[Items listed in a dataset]
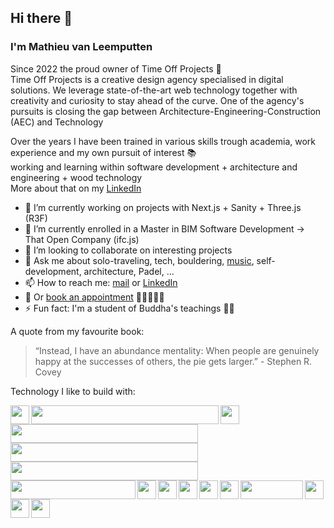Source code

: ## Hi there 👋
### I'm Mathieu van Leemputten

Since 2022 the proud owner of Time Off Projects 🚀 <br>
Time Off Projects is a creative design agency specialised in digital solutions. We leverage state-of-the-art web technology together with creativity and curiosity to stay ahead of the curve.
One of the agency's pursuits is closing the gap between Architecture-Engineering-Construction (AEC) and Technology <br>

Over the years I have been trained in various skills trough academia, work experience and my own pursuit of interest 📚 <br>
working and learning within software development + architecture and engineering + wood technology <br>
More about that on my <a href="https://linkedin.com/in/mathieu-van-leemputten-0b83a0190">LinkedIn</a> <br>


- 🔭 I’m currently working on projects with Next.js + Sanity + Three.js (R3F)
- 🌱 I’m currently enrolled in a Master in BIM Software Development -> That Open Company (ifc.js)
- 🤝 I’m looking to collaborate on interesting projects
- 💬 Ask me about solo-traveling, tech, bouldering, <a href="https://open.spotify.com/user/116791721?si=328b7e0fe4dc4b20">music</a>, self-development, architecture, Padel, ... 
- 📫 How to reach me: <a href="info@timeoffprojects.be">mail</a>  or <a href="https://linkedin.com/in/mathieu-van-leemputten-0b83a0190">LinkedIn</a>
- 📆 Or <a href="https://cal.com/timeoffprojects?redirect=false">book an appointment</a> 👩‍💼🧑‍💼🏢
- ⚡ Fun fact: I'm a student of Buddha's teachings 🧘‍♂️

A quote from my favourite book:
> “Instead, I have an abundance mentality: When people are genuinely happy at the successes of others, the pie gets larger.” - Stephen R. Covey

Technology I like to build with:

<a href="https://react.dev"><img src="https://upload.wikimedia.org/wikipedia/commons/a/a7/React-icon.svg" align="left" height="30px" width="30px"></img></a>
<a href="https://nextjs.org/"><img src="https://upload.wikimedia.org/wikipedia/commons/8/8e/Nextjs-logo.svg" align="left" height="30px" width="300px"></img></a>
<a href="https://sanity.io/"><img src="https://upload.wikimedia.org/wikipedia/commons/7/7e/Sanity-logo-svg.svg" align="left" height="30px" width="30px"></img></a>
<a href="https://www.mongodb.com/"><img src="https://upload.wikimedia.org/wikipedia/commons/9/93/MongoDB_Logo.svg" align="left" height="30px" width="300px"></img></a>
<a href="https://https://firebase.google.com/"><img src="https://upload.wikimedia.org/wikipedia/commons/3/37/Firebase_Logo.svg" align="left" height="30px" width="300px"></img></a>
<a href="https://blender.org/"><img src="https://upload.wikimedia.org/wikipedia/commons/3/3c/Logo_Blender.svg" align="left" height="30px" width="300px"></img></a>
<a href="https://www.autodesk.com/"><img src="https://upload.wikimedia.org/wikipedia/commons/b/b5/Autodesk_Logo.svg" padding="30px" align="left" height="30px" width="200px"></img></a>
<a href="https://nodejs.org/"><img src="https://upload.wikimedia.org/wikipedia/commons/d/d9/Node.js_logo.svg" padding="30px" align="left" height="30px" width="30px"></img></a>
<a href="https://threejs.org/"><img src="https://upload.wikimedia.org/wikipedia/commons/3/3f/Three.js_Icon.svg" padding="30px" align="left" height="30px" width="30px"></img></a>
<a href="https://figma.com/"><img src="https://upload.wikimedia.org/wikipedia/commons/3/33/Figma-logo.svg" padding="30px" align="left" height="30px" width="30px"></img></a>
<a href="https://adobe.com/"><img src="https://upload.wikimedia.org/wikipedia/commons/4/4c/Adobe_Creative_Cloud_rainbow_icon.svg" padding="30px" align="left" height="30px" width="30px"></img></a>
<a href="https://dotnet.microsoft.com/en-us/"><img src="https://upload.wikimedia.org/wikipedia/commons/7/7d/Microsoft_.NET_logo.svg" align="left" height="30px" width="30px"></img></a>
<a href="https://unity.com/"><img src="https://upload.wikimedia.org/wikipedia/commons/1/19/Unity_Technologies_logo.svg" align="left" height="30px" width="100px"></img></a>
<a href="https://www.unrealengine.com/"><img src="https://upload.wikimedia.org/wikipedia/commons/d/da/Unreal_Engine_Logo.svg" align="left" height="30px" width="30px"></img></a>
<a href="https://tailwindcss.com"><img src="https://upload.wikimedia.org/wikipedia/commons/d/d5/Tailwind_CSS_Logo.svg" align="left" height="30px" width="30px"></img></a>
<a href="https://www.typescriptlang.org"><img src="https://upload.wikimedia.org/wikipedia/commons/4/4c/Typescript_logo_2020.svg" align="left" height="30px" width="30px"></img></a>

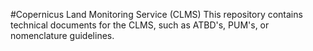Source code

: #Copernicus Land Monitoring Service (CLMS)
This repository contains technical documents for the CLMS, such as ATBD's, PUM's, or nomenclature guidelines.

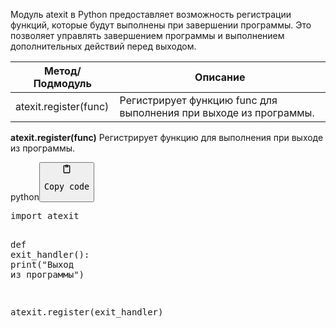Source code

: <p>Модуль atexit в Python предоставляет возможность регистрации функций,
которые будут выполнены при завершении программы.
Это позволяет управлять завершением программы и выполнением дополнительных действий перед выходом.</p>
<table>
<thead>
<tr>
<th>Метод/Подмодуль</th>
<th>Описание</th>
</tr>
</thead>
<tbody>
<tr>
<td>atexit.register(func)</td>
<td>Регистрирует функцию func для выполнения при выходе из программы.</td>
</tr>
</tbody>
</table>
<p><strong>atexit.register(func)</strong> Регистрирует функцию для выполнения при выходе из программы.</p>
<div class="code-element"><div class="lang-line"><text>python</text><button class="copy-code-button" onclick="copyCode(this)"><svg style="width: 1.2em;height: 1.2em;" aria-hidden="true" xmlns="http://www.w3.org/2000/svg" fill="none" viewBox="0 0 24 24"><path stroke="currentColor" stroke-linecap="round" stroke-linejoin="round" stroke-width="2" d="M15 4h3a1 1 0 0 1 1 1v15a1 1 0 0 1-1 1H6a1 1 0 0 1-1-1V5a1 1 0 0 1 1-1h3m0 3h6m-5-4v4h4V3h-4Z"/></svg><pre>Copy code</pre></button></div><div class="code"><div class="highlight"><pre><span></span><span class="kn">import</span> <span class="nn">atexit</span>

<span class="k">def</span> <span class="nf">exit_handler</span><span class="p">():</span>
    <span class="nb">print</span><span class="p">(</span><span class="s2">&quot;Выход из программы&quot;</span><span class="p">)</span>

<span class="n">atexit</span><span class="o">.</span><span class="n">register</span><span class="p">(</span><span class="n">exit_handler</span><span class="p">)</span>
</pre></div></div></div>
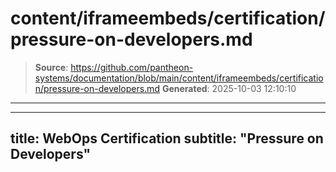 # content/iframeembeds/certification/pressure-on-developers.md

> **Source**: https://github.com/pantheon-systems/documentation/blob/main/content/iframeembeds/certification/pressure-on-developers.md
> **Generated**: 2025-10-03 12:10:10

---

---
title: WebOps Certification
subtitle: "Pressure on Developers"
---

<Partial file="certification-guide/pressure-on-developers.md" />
---
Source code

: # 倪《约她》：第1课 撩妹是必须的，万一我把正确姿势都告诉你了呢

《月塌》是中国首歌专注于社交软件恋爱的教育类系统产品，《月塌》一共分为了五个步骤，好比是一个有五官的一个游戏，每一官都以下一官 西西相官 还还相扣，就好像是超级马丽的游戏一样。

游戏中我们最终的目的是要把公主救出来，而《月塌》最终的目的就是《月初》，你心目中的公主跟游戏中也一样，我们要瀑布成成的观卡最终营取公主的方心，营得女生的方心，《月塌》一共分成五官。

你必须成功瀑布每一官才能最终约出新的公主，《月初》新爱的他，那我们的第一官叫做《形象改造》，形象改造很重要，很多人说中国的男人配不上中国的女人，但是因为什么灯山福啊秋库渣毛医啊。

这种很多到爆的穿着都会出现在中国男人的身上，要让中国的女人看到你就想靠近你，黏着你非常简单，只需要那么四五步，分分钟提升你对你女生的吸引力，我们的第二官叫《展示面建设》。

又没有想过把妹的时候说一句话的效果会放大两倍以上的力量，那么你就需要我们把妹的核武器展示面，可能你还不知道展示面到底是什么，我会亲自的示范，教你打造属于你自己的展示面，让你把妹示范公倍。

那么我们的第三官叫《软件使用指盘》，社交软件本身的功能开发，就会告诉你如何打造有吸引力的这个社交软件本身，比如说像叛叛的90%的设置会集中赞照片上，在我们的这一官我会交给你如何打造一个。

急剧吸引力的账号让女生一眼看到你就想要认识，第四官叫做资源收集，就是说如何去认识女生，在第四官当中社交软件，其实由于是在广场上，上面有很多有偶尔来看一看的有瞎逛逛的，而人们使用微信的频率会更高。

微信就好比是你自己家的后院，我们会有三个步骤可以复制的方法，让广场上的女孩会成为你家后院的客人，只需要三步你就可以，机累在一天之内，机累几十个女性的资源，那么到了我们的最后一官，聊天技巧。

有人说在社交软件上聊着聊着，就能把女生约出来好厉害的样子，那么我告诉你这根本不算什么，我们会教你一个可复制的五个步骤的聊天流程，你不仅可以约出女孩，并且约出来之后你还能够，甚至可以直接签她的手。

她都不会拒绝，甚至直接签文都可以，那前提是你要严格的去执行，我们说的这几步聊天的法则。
==
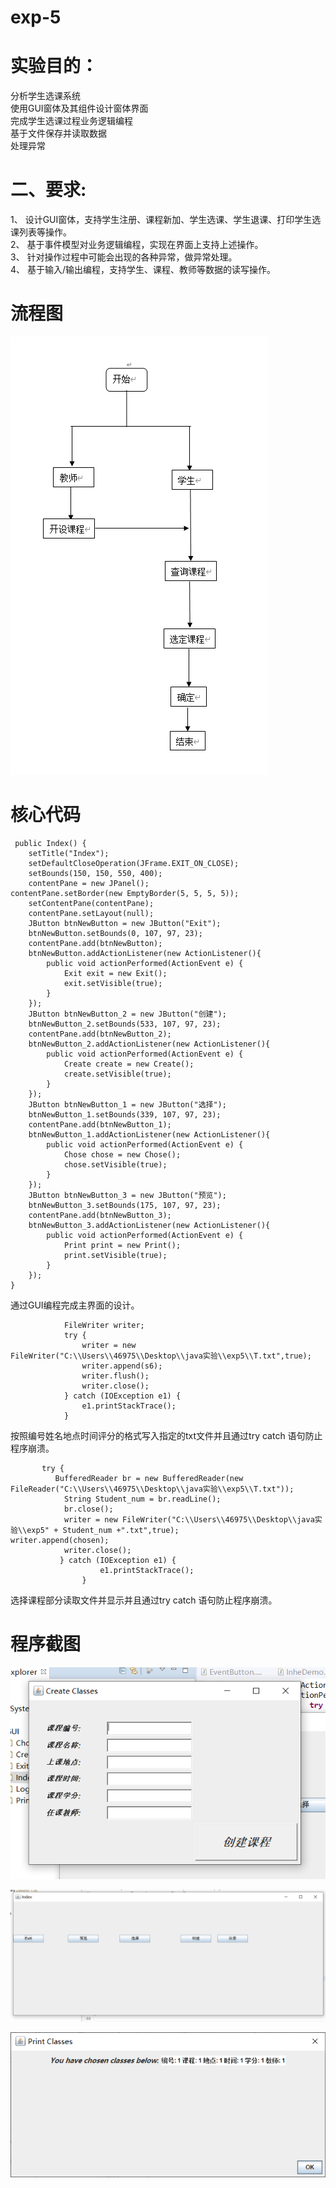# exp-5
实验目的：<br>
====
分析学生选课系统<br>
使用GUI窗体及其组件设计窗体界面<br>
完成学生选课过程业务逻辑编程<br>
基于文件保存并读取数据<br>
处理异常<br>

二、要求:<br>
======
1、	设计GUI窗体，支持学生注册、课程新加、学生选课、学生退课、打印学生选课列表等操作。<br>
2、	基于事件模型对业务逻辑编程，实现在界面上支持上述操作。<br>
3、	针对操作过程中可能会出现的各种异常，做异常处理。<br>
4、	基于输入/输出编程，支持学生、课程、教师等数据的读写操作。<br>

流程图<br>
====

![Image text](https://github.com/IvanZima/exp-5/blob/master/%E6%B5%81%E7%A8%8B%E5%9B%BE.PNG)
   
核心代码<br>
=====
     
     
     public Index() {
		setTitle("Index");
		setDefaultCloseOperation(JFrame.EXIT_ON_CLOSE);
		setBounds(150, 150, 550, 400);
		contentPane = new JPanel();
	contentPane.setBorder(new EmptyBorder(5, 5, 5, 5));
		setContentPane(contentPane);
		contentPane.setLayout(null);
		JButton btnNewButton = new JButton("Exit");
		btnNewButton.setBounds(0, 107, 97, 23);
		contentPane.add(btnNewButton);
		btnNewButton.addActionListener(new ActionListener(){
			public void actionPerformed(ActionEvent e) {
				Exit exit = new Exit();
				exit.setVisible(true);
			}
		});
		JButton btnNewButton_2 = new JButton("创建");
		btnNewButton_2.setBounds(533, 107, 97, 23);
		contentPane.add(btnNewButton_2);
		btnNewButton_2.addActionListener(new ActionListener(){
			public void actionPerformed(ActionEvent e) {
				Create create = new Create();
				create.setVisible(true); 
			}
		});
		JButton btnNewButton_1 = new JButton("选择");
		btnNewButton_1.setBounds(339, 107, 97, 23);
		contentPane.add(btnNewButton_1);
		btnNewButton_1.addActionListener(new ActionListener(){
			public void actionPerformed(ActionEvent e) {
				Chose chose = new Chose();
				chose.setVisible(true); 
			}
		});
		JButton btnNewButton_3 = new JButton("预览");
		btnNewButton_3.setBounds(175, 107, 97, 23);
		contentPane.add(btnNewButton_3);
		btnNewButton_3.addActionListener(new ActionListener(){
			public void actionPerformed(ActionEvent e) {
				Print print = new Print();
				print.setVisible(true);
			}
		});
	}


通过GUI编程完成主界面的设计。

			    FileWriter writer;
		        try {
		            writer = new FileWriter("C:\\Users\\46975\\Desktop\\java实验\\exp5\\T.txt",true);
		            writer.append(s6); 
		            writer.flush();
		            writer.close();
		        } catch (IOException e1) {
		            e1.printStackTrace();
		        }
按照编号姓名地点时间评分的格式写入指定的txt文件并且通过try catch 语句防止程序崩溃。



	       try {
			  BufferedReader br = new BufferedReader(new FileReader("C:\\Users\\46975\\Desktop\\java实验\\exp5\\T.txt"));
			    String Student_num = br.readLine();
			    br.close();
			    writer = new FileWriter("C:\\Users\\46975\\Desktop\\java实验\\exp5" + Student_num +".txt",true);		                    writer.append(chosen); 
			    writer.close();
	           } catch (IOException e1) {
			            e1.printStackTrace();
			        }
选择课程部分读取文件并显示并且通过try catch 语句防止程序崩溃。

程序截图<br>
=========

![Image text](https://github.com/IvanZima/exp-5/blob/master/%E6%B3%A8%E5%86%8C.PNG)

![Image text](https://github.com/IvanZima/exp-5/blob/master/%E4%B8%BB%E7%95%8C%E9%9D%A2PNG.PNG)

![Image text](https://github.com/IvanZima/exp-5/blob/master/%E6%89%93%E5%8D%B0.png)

Work order ▸ Above are the records. Print exactly, and only, the lines from the line with "# 倪《约她》：第1课 撩妹是必须的，万一我把正确姿势都告诉你了呢" to the line with "又没有想过把妹的时候说一句话", both inclusive.

Output ▸
: # 倪《约她》：第1课 撩妹是必须的，万一我把正确姿势都告诉你了呢

《月塌》是中国首歌专注于社交软件恋爱的教育类系统产品，《月塌》一共分为了五个步骤，好比是一个有五官的一个游戏，每一官都以下一官 西西相官 还还相扣，就好像是超级马丽的游戏一样。

游戏中我们最终的目的是要把公主救出来，而《月塌》最终的目的就是《月初》，你心目中的公主跟游戏中也一样，我们要瀑布成成的观卡最终营取公主的方心，营得女生的方心，《月塌》一共分成五官。

你必须成功瀑布每一官才能最终约出新的公主，《月初》新爱的他，那我们的第一官叫做《形象改造》，形象改造很重要，很多人说中国的男人配不上中国的女人，但是因为什么灯山福啊秋库渣毛医啊。

这种很多到爆的穿着都会出现在中国男人的身上，要让中国的女人看到你就想靠近你，黏着你非常简单，只需要那么四五步，分分钟提升你对你女生的吸引力，我们的第二官叫《展示面建设》。

又没有想过把妹的时候说一句话的效果会放大两倍以上的力量，那么你就需要我们把妹的核武器展示面，可能你还不知道展示面到底是什么，我会亲自的示范，教你打造属于你自己的展示面，让你把妹示范公倍。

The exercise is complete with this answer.